[Directions for this task] The expected result is the full set of records, copied precisely, with images dropped.
————
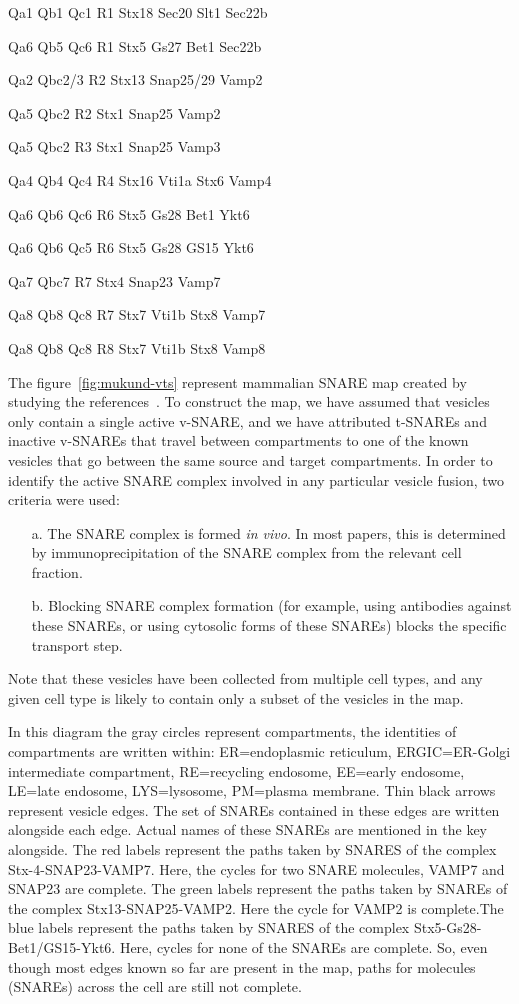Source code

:Qa1 Qb1 Qc1 R1
Stx18 Sec20 Slt1 Sec22b

Qa6 Qb5 Qc6 R1
Stx5 Gs27 Bet1 Sec22b

Qa2 Qbc2/3 R2
Stx13 Snap25/29 Vamp2

Qa5 Qbc2 R2
Stx1 Snap25 Vamp2

Qa5 Qbc2 R3
Stx1 Snap25 Vamp3

Qa4 Qb4 Qc4 R4
Stx16 Vti1a Stx6 Vamp4

Qa6 Qb6 Qc6 R6
Stx5 Gs28 Bet1 Ykt6

Qa6 Qb6 Qc5 R6
Stx5 Gs28 GS15 Ykt6

Qa7 Qbc7 R7
Stx4 Snap23 Vamp7

Qa8 Qb8 Qc8 R7
Stx7 Vti1b Stx8 Vamp7

Qa8 Qb8 Qc8 R8
Stx7 Vti1b Stx8 Vamp8	
  
The figure~\ref{fig:mukund-vts} represent mammalian SNARE map created by studying the references~\cite{somya}. 
To construct the map, we have assumed that vesicles only contain a single
active v-SNARE, and we have attributed t-SNAREs and inactive v-SNAREs that
travel between compartments to one of the known vesicles that go between
the same source and target compartments.
In order to identify the active SNARE complex involved in any particular
vesicle fusion, two criteria were used: 
\begin{enumerate}
\item[a.] The SNARE complex is formed \textit{in vivo}. In most papers, this is determined by immunoprecipitation of the SNARE complex from the relevant cell fraction. 
\item[b.] Blocking SNARE complex formation (for example, using antibodies against these SNAREs, or
using cytosolic forms of these SNAREs) blocks the specific transport step.
\end{enumerate}


Note that these vesicles have been collected from multiple cell types, and
any given cell type is likely to contain only a subset of the vesicles in
the map.

In this diagram the gray circles represent compartments, the identities of compartments are
written within: ER=endoplasmic reticulum, ERGIC=ER-Golgi intermediate compartment,
RE=recycling endosome, EE=early endosome, LE=late endosome, LYS=lysosome, PM=plasma
membrane. Thin black arrows represent vesicle edges.
The set of SNAREs contained in these edges are written alongside each edge. Actual names
of these SNAREs are mentioned in the key alongside. The red labels represent the paths taken by
SNARES of the complex Stx-4-SNAP23-VAMP7. Here, the cycles for two SNARE molecules,
VAMP7 and SNAP23 are complete. The green labels represent the paths taken by SNAREs of the
complex Stx13-SNAP25-VAMP2. Here the cycle for VAMP2 is complete.The blue labels represent
the paths taken by SNARES of the complex Stx5-Gs28-Bet1/GS15-Ykt6. Here, cycles for none of
the SNAREs are complete. So, even though most edges known so far are present in the map, paths for molecules (SNAREs) across the cell are still not complete.

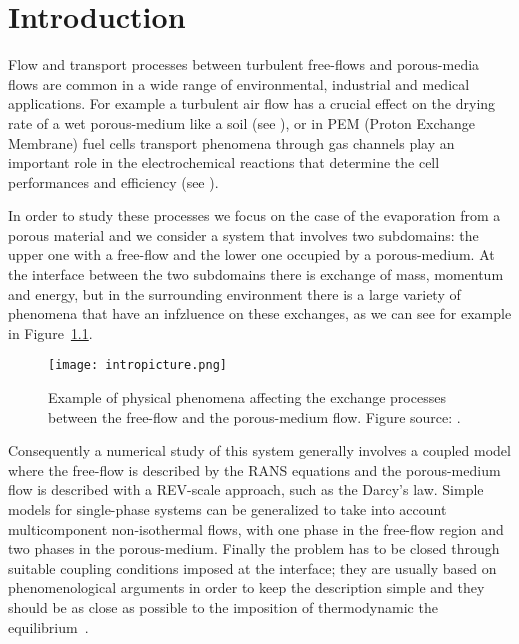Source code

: \chapter{Introduction}
Flow and transport processes between turbulent free-flows and porous-media 
flows 
are common in a wide range of environmental, industrial and medical 
applications. For example a turbulent air flow has a crucial effect on the 
drying rate of a wet porous-medium like a soil (see \cite{paper:fetzer}), or 
in PEM (Proton Exchange Membrane) fuel cells transport phenomena through gas 
channels play an important 
role in the electrochemical reactions that determine the cell performances and 
efficiency (see \cite{wu:fuelcell}).

In order to study these processes we focus on the case of the evaporation from 
a porous material and we consider a system that involves two subdomains: the 
upper 
one with a free-flow and the lower one occupied by a porous-medium. At the 
interface between the two subdomains there is exchange of mass, momentum and 
energy, but in the surrounding environment there is a large variety of 
phenomena that have an infzluence on these exchanges, as we can see for example 
in Figure~\ref{fig:intro}.
\begin{figure}[ht]
	\centering
	\texttt{[image: intropicture.png]}
	\caption[Exchange processes between free and porous-medium 
	flows]{Example of physical phenomena affecting the exchange processes 
	between the free-flow and the porous-medium flow. Figure source: 
	\cite{tesi:fetzer}.}
	\label{fig:intro}
\end{figure}
Consequently a numerical study of this system generally involves a coupled 
model where the free-flow is described by the RANS equations and the 
porous-medium flow is described with a REV-scale approach, such as the Darcy's 
law. 
Simple models for single-phase systems can be generalized to take 
into account multicomponent non-isothermal flows, with one phase in the 
free-flow region and two phases in the porous-medium. Finally the problem 
has to be closed through suitable coupling conditions imposed at the 
interface; they are usually based on phenomenological arguments in order to 
keep the description simple and they should be as close as possible to the 
imposition of thermodynamic the equilibrium~\cite{paper:mosthaf}.

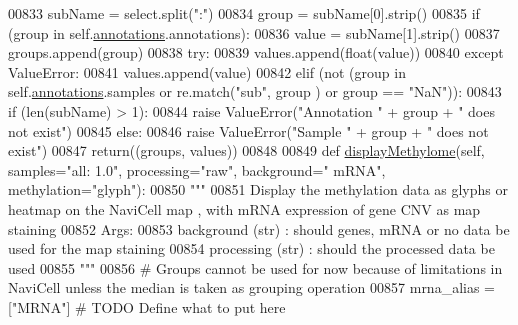 \begin{DoxyCode}
00833             subName = select.split(\textcolor{stringliteral}{":"})
00834             group = subName[0].strip()
00835             \textcolor{keywordflow}{if} (group \textcolor{keywordflow}{in} self.\hyperlink{classnavicom_1_1navicom_1_1NaviCom_a0386d881214943cf3432d0ffe22cbb71}{annotations}.annotations):
00836                 value = subName[1].strip()
00837                 groups.append(group)
00838                 \textcolor{keywordflow}{try}:
00839                     values.append(float(value))
00840                 \textcolor{keywordflow}{except} ValueError:
00841                     values.append(value)
00842             \textcolor{keywordflow}{elif} (\textcolor{keywordflow}{not} (group \textcolor{keywordflow}{in} self.\hyperlink{classnavicom_1_1navicom_1_1NaviCom_a0386d881214943cf3432d0ffe22cbb71}{annotations}.samples \textcolor{keywordflow}{or} re.match(\textcolor{stringliteral}{"sub"}, group
      ) \textcolor{keywordflow}{or} group == \textcolor{stringliteral}{"NaN"})):
00843                 \textcolor{keywordflow}{if} (len(subName) > 1):
00844                     \textcolor{keywordflow}{raise} ValueError(\textcolor{stringliteral}{"Annotation "} + group + \textcolor{stringliteral}{" does not exist"})
00845                 \textcolor{keywordflow}{else}:
00846                     \textcolor{keywordflow}{raise} ValueError(\textcolor{stringliteral}{"Sample "} + group + \textcolor{stringliteral}{" does not exist"})
00847         \textcolor{keywordflow}{return}((groups, values))
00848 
00849     \textcolor{keyword}{def }\hyperlink{classnavicom_1_1navicom_1_1NaviCom_a018f936de625af8a5dd7e8250ede6483}{displayMethylome}(self, samples="all: 1.0\textcolor{stringliteral}{", processing="}raw\textcolor{stringliteral}{", background="
      }mRNA\textcolor{stringliteral}{", methylation="}glyph\textcolor{stringliteral}{"):}
00850 \textcolor{stringliteral}{        }\textcolor{stringliteral}{"""}
00851 \textcolor{stringliteral}{            Display the methylation data as glyphs or heatmap on the NaviCell map
      , with mRNA expression of gene CNV as map staining}
00852 \textcolor{stringliteral}{            Args:}
00853 \textcolor{stringliteral}{                background (str) : should genes, mRNA or no data be used for the 
      map staining}
00854 \textcolor{stringliteral}{                processing (str) : should the processed data be used}
00855 \textcolor{stringliteral}{        """}
00856         \textcolor{comment}{# Groups cannot be used for now because of limitations in NaviCell unless
       the median is taken as grouping operation}
00857         mrna\_alias = [\textcolor{stringliteral}{"MRNA"}] \textcolor{comment}{# TODO Define what to put here}

\end{DoxyCode}
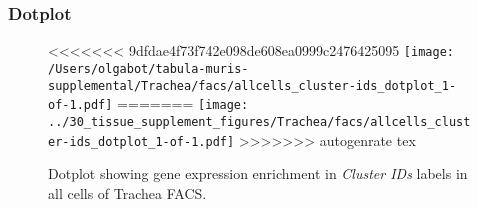 \clearpage

\subsubsection{Dotplot}
\begin{figure}[h]
\centering
<<<<<<< 9dfdae4f73f742e098de608ea0999c2476425095
\texttt{[image: /Users/olgabot/tabula-muris-supplemental/Trachea/facs/allcells\_cluster-ids\_dotplot\_1-of-1.pdf]}
=======
\texttt{[image: ../30\_tissue\_supplement\_figures/Trachea/facs/allcells\_cluster-ids\_dotplot\_1-of-1.pdf]}
>>>>>>> autogenrate tex

\caption{ Dotplot  showing gene expression enrichment in \emph{Cluster IDs} labels in all cells of Trachea FACS. }
\end{figure}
————
[Exercise solution]
Source code

:Qa1 Qb1 Qc1 R1
Stx18 Sec20 Slt1 Sec22b

Qa6 Qb5 Qc6 R1
Stx5 Gs27 Bet1 Sec22b

Qa2 Qbc2/3 R2
Stx13 Snap25/29 Vamp2

Qa5 Qbc2 R2
Stx1 Snap25 Vamp2

Qa5 Qbc2 R3
Stx1 Snap25 Vamp3

Qa4 Qb4 Qc4 R4
Stx16 Vti1a Stx6 Vamp4

Qa6 Qb6 Qc6 R6
Stx5 Gs28 Bet1 Ykt6

Qa6 Qb6 Qc5 R6
Stx5 Gs28 GS15 Ykt6

Qa7 Qbc7 R7
Stx4 Snap23 Vamp7

Qa8 Qb8 Qc8 R7
Stx7 Vti1b Stx8 Vamp7

Qa8 Qb8 Qc8 R8
Stx7 Vti1b Stx8 Vamp8	
  
The figure~\ref{fig:mukund-vts} represent mammalian SNARE map created by studying the references~\cite{somya}. 
To construct the map, we have assumed that vesicles only contain a single
active v-SNARE, and we have attributed t-SNAREs and inactive v-SNAREs that
travel between compartments to one of the known vesicles that go between
the same source and target compartments.
In order to identify the active SNARE complex involved in any particular
vesicle fusion, two criteria were used: 
\begin{enumerate}
\item[a.] The SNARE complex is formed \textit{in vivo}. In most papers, this is determined by immunoprecipitation of the SNARE complex from the relevant cell fraction. 
\item[b.] Blocking SNARE complex formation (for example, using antibodies against these SNAREs, or
using cytosolic forms of these SNAREs) blocks the specific transport step.
\end{enumerate}


Note that these vesicles have been collected from multiple cell types, and
any given cell type is likely to contain only a subset of the vesicles in
the map.

In this diagram the gray circles represent compartments, the identities of compartments are
written within: ER=endoplasmic reticulum, ERGIC=ER-Golgi intermediate compartment,
RE=recycling endosome, EE=early endosome, LE=late endosome, LYS=lysosome, PM=plasma
membrane. Thin black arrows represent vesicle edges.
The set of SNAREs contained in these edges are written alongside each edge. Actual names
of these SNAREs are mentioned in the key alongside. The red labels represent the paths taken by
SNARES of the complex Stx-4-SNAP23-VAMP7. Here, the cycles for two SNARE molecules,
VAMP7 and SNAP23 are complete. The green labels represent the paths taken by SNAREs of the
complex Stx13-SNAP25-VAMP2. Here the cycle for VAMP2 is complete.The blue labels represent
the paths taken by SNARES of the complex Stx5-Gs28-Bet1/GS15-Ykt6. Here, cycles for none of
the SNAREs are complete. So, even though most edges known so far are present in the map, paths for molecules (SNAREs) across the cell are still not complete.

Source code

: \chapter{Introduction}
Flow and transport processes between turbulent free-flows and porous-media 
flows 
are common in a wide range of environmental, industrial and medical 
applications. For example a turbulent air flow has a crucial effect on the 
drying rate of a wet porous-medium like a soil (see \cite{paper:fetzer}), or 
in PEM (Proton Exchange Membrane) fuel cells transport phenomena through gas 
channels play an important 
role in the electrochemical reactions that determine the cell performances and 
efficiency (see \cite{wu:fuelcell}).

In order to study these processes we focus on the case of the evaporation from 
a porous material and we consider a system that involves two subdomains: the 
upper 
one with a free-flow and the lower one occupied by a porous-medium. At the 
interface between the two subdomains there is exchange of mass, momentum and 
energy, but in the surrounding environment there is a large variety of 
phenomena that have an infzluence on these exchanges, as we can see for example 
in Figure~\ref{fig:intro}.
\begin{figure}[ht]
	\centering
	\texttt{[image: intropicture.png]}
	\caption[Exchange processes between free and porous-medium 
	flows]{Example of physical phenomena affecting the exchange processes 
	between the free-flow and the porous-medium flow. Figure source: 
	\cite{tesi:fetzer}.}
	\label{fig:intro}
\end{figure}
Consequently a numerical study of this system generally involves a coupled 
model where the free-flow is described by the RANS equations and the 
porous-medium flow is described with a REV-scale approach, such as the Darcy's 
law. 
Simple models for single-phase systems can be generalized to take 
into account multicomponent non-isothermal flows, with one phase in the 
free-flow region and two phases in the porous-medium. Finally the problem 
has to be closed through suitable coupling conditions imposed at the 
interface; they are usually based on phenomenological arguments in order to 
keep the description simple and they should be as close as possible to the 
imposition of thermodynamic the equilibrium~\cite{paper:mosthaf}.

 \begin{DoxyCode}
00833             subName = select.split(\textcolor{stringliteral}{":"})
00834             group = subName[0].strip()
00835             \textcolor{keywordflow}{if} (group \textcolor{keywordflow}{in} self.\hyperlink{classnavicom_1_1navicom_1_1NaviCom_a0386d881214943cf3432d0ffe22cbb71}{annotations}.annotations):
00836                 value = subName[1].strip()
00837                 groups.append(group)
00838                 \textcolor{keywordflow}{try}:
00839                     values.append(float(value))
00840                 \textcolor{keywordflow}{except} ValueError:
00841                     values.append(value)
00842             \textcolor{keywordflow}{elif} (\textcolor{keywordflow}{not} (group \textcolor{keywordflow}{in} self.\hyperlink{classnavicom_1_1navicom_1_1NaviCom_a0386d881214943cf3432d0ffe22cbb71}{annotations}.samples \textcolor{keywordflow}{or} re.match(\textcolor{stringliteral}{"sub"}, group
      ) \textcolor{keywordflow}{or} group == \textcolor{stringliteral}{"NaN"})):
00843                 \textcolor{keywordflow}{if} (len(subName) > 1):
00844                     \textcolor{keywordflow}{raise} ValueError(\textcolor{stringliteral}{"Annotation "} + group + \textcolor{stringliteral}{" does not exist"})
00845                 \textcolor{keywordflow}{else}:
00846                     \textcolor{keywordflow}{raise} ValueError(\textcolor{stringliteral}{"Sample "} + group + \textcolor{stringliteral}{" does not exist"})
00847         \textcolor{keywordflow}{return}((groups, values))
00848 
00849     \textcolor{keyword}{def }\hyperlink{classnavicom_1_1navicom_1_1NaviCom_a018f936de625af8a5dd7e8250ede6483}{displayMethylome}(self, samples="all: 1.0\textcolor{stringliteral}{", processing="}raw\textcolor{stringliteral}{", background="
      }mRNA\textcolor{stringliteral}{", methylation="}glyph\textcolor{stringliteral}{"):}
00850 \textcolor{stringliteral}{        }\textcolor{stringliteral}{"""}
00851 \textcolor{stringliteral}{            Display the methylation data as glyphs or heatmap on the NaviCell map
      , with mRNA expression of gene CNV as map staining}
00852 \textcolor{stringliteral}{            Args:}
00853 \textcolor{stringliteral}{                background (str) : should genes, mRNA or no data be used for the 
      map staining}
00854 \textcolor{stringliteral}{                processing (str) : should the processed data be used}
00855 \textcolor{stringliteral}{        """}
00856         \textcolor{comment}{# Groups cannot be used for now because of limitations in NaviCell unless
       the median is taken as grouping operation}
00857         mrna\_alias = [\textcolor{stringliteral}{"MRNA"}] \textcolor{comment}{# TODO Define what to put here}

\end{DoxyCode}
 \clearpage

\subsubsection{Dotplot}
\begin{figure}[h]
\centering
<<<<<<< 9dfdae4f73f742e098de608ea0999c2476425095
\texttt{[image: /Users/olgabot/tabula-muris-supplemental/Trachea/facs/allcells\_cluster-ids\_dotplot\_1-of-1.pdf]}
=======
\texttt{[image: ../30\_tissue\_supplement\_figures/Trachea/facs/allcells\_cluster-ids\_dotplot\_1-of-1.pdf]}
>>>>>>> autogenrate tex

\caption{ Dotplot  showing gene expression enrichment in \emph{Cluster IDs} labels in all cells of Trachea FACS. }
\end{figure}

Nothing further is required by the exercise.